Filter the data below for the string "false" and copy each matching line.
╔══
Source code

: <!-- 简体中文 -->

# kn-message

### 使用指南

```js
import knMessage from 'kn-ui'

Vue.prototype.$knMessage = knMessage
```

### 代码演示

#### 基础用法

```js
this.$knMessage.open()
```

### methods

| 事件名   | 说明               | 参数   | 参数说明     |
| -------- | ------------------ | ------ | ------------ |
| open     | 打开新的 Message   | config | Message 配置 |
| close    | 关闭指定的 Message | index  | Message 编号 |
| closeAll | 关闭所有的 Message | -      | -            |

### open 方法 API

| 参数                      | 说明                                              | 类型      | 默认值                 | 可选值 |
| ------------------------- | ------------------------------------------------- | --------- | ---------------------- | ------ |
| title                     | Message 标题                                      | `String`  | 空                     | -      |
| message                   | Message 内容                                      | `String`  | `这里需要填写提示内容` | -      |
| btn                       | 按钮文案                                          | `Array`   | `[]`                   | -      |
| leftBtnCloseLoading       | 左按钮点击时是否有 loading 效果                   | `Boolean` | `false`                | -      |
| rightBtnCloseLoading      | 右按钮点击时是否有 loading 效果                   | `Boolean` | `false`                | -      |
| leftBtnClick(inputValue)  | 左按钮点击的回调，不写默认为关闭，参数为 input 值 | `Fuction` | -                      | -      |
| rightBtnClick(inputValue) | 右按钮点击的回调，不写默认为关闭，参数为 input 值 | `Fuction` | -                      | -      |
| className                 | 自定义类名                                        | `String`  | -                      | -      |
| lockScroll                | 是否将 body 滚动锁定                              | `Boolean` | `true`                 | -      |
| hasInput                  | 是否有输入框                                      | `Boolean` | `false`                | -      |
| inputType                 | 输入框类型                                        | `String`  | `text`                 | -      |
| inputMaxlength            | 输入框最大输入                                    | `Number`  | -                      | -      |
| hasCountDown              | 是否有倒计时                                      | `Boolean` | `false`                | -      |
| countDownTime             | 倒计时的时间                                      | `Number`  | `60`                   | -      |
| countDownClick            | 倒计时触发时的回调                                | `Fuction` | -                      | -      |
╚══
Answer:
| leftBtnCloseLoading       | 左按钮点击时是否有 loading 效果                   | `Boolean` | `false`                | -      |
| rightBtnCloseLoading      | 右按钮点击时是否有 loading 效果                   | `Boolean` | `false`                | -      |
| hasInput                  | 是否有输入框                                      | `Boolean` | `false`                | -      |
| hasCountDown              | 是否有倒计时                                      | `Boolean` | `false`                | -      |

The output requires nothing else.